La représentation des fonctions fractales sont devenues une véritable passion pour beaucoup de possesseurs de PC, un véritable art de l’image s’en est suivi. Il s’est retrouvé sur les murs de beaucoup d’entreprises et de particuliers comme un symbole de beauté et de modernité.
Qui oserait dire que les mathématiques et les nombres ne peuvent pas faire rêver ?
Le monde du complexe et du chaos qui l’accompagne, a toujours intrigué les scientifiques pour le recaser dans plus d’ordre sous l’uniformité de quelques formules que l’on espère les plus courtes possibles.

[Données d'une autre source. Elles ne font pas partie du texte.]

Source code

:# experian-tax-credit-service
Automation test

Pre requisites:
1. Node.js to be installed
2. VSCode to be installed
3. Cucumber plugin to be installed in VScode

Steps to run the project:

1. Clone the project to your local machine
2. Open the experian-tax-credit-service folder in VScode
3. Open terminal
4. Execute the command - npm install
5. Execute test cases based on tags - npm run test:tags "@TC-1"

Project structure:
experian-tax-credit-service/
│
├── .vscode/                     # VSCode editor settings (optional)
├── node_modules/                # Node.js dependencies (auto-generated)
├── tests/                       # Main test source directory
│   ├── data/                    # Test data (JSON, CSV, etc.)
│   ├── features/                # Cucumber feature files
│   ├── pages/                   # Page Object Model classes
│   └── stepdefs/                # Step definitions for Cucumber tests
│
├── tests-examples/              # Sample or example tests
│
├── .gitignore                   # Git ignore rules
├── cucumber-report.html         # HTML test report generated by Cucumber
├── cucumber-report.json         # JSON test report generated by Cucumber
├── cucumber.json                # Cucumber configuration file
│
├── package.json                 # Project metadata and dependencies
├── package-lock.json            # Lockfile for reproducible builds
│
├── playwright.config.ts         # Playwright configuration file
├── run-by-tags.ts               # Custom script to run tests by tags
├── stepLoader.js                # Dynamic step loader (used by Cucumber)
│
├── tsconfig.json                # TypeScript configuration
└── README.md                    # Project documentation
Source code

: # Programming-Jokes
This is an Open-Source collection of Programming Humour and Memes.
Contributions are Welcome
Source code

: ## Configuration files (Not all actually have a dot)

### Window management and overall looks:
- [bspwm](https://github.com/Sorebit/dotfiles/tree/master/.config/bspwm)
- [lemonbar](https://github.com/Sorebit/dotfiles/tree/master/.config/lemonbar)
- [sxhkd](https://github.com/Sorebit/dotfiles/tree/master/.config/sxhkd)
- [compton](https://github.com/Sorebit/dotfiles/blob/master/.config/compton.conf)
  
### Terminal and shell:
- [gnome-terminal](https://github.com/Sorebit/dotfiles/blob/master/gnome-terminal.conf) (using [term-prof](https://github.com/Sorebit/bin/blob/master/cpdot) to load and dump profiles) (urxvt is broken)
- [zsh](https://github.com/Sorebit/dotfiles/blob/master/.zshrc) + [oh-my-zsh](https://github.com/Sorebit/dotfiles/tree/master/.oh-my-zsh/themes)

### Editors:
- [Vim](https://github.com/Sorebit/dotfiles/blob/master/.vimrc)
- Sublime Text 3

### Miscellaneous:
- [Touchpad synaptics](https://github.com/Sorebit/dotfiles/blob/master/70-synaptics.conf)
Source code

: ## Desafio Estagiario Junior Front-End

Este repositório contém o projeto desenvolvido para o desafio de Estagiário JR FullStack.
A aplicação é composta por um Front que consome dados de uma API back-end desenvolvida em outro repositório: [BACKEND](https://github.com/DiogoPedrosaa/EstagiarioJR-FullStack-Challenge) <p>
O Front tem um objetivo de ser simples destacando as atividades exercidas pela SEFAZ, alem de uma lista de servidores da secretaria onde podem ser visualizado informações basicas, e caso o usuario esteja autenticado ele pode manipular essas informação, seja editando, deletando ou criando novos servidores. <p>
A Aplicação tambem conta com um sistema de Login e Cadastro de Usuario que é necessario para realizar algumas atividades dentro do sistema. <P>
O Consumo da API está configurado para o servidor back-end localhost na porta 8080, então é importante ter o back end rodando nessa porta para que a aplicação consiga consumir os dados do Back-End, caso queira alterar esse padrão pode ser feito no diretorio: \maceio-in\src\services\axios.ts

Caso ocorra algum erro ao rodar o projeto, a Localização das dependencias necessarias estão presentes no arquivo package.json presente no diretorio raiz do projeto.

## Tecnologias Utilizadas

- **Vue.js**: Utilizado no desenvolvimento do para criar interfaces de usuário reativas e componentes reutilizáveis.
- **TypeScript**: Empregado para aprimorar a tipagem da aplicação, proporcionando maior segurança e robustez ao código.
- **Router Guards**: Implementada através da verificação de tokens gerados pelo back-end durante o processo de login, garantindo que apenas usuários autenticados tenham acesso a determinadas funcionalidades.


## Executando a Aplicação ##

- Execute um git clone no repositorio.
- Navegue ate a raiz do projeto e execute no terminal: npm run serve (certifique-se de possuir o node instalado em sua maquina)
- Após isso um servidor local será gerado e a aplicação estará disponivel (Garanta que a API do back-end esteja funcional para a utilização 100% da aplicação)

Dès 1812, Simon de Laplace affirmait arbitrairement que si on connaissait la position de toutes les particules de l’univers avec les forces qui les animent, à un instant précisé, prédire le futur se ferait sans ambiguïté. Les systèmes dynamiques et aléatoires allaient prouver tout le contraire. Aujourd’hui, c’est tout le contraire.
Récemment, le théorème de Xavier Buff et Arnaud Chéritat prouve que le chaos est partout, qu’il est une règle générale de tous les systèmes dynamiques les plus simples qu’ils soient même dans une aire de calcul strictement positive et relativement simple.
Tout devient, du coup, imprévisible dans la compréhension du monde de la physique. Tout évolue de façon différente en fonctions de paramètres, choisis et de leurs valeurs initiales.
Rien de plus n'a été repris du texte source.